Take gold, for instance. In the past 24 hours alone, I’ve read recommendations to flee screaming as far away from gold and any gold-related products as fast as I can — and to buy it by the ton for a long-term investment, plus every variation of recommendation in between. Now, I may indeed buy a tiny bit of gold, in the form of personal jewelry, mostly, but that’s because I live in a country from which gold might allow me to exit in times of crises. A few ounces would suffice for that purpose. But that’s not a *financial* investment, per so, but, rather, an escape hatch. Beyond that purpose, I have no idea whether to not invest in gold, invest all I can, or something in between those two extremes.

About the only area that seems to be reasonably clear is in non-sexy commodities, such as coal (in which I have a small investment, despite my being somewhat green), potash, etc.

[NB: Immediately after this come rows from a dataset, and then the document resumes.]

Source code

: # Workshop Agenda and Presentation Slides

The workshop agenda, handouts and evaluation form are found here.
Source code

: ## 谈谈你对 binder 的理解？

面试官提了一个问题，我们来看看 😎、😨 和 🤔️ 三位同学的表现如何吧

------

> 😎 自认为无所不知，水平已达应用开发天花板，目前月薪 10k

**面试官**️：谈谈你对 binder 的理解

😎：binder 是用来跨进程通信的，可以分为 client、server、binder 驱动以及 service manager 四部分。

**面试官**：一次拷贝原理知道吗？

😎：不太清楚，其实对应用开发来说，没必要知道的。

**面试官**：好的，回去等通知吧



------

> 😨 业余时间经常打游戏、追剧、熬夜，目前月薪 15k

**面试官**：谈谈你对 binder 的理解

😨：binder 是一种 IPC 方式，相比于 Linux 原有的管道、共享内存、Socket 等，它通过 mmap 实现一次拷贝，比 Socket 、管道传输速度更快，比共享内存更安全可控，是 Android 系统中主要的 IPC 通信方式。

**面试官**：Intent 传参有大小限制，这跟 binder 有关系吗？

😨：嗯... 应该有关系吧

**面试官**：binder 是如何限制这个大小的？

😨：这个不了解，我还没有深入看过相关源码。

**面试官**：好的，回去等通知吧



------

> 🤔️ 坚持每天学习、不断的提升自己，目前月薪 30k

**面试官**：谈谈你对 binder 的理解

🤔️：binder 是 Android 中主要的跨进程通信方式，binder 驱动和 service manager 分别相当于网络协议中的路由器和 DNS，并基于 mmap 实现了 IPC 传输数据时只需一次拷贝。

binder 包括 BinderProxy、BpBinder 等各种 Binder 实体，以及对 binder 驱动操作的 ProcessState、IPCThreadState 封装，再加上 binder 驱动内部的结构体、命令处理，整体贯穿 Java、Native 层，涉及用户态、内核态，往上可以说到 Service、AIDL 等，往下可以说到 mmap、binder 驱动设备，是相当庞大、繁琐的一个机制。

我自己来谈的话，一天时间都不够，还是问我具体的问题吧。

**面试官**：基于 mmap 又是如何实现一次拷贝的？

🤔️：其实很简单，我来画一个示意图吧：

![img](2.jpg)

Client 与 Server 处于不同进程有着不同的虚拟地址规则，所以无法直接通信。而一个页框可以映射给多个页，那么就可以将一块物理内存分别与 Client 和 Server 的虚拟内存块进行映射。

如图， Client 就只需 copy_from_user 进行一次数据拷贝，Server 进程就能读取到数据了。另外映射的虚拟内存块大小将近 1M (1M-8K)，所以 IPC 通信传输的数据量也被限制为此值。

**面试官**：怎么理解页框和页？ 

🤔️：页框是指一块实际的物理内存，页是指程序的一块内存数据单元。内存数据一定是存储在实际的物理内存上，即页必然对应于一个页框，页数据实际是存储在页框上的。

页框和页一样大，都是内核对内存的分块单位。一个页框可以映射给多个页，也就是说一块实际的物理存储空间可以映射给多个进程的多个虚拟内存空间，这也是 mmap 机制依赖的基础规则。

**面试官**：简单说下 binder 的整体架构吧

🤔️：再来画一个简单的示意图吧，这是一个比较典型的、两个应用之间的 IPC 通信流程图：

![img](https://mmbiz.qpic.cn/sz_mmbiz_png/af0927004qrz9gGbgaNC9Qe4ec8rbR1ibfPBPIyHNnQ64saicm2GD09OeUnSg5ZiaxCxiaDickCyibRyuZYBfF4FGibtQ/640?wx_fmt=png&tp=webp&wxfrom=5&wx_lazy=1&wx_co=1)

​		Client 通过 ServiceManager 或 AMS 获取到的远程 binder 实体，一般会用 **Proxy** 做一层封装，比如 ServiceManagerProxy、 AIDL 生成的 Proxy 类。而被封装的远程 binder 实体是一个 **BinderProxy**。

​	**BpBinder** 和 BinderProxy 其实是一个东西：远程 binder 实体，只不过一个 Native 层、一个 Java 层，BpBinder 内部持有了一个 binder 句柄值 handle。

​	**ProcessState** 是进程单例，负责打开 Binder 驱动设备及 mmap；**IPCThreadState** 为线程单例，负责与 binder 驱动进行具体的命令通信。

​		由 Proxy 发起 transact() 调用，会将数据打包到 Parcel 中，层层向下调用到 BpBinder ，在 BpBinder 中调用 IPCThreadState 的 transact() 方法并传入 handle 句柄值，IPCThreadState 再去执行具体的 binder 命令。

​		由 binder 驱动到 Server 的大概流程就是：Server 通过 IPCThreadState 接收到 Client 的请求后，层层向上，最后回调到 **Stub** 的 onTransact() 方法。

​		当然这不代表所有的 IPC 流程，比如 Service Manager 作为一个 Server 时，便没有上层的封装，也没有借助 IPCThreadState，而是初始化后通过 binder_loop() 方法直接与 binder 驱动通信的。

Applying all this to the point of this article, and I’m still left wondering, at least a little. It makes perfect sense . . . but is it possible that Americans, at least some in enough numbers to have an influence on future developments, have woke up and smelled the coffee?

Maybe the picture will be clearer once the dust settles from the election — though that won’t necessarily be November 3rd, as both parties are already lining up lawyers everywhere, set to challenge election results. It could be several months before we know everything (ie., who won a given election).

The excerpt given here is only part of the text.